▸ **What the task requires**
Search the entries below for the word "itemize", then copy each line in which it is found.
##########
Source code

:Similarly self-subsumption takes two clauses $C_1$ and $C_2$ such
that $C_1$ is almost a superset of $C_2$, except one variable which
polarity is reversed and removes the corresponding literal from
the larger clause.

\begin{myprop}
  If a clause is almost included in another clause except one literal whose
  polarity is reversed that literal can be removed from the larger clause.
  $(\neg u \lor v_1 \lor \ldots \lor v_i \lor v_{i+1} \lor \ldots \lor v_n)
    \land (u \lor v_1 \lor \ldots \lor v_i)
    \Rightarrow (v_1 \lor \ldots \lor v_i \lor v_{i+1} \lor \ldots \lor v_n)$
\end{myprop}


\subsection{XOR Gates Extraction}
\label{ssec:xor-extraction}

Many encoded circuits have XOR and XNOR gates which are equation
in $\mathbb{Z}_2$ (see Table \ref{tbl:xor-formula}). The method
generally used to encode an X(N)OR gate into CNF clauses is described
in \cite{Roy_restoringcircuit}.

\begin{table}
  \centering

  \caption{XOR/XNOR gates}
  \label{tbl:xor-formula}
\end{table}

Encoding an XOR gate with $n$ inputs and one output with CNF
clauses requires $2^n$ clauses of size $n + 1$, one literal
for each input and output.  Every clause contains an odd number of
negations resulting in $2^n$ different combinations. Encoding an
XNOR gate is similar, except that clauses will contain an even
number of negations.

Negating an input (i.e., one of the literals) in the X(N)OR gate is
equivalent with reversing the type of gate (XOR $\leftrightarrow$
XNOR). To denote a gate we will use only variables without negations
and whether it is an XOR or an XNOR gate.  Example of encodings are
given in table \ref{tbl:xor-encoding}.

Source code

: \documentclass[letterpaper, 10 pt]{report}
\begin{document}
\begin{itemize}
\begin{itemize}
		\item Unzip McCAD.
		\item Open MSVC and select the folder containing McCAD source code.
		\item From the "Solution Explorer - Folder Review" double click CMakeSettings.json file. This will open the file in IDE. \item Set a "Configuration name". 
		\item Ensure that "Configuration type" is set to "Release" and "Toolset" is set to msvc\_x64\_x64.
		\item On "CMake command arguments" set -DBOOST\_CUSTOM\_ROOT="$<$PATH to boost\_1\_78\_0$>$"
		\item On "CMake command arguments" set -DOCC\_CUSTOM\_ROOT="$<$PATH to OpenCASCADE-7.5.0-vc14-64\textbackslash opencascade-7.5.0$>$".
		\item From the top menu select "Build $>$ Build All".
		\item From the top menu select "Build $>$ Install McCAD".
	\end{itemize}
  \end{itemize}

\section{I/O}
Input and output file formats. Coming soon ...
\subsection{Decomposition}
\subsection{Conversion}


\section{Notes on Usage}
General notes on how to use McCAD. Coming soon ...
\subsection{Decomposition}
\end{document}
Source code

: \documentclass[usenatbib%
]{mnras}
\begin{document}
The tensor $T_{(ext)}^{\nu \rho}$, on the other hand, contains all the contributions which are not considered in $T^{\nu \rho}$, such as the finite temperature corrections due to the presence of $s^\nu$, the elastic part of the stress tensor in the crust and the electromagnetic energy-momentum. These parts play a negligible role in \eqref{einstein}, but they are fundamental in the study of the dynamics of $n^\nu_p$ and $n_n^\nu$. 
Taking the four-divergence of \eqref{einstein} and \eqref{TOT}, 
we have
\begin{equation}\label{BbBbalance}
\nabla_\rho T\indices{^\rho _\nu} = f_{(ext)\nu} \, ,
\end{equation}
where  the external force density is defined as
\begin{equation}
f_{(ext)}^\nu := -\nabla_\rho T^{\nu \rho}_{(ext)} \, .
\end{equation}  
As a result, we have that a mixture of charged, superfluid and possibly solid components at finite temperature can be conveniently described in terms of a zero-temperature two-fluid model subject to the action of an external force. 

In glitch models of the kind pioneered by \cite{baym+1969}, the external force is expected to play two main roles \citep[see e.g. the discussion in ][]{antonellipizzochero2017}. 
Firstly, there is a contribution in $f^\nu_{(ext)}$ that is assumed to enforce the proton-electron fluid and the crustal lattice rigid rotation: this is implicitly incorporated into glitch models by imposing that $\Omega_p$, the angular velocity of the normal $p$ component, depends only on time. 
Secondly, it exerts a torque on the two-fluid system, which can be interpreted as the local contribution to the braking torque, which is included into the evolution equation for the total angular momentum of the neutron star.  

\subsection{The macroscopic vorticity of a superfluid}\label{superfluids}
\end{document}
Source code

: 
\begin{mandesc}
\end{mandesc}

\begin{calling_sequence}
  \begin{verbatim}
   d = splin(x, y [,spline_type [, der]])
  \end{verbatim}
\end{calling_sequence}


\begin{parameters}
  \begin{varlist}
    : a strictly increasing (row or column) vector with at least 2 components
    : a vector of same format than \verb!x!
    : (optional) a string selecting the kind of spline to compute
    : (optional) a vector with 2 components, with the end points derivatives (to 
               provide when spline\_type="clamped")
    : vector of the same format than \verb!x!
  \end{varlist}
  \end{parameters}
##########
▸ **Output for this exercise**
\begin{itemize}
\begin{itemize}
	\end{itemize}
  \end{itemize}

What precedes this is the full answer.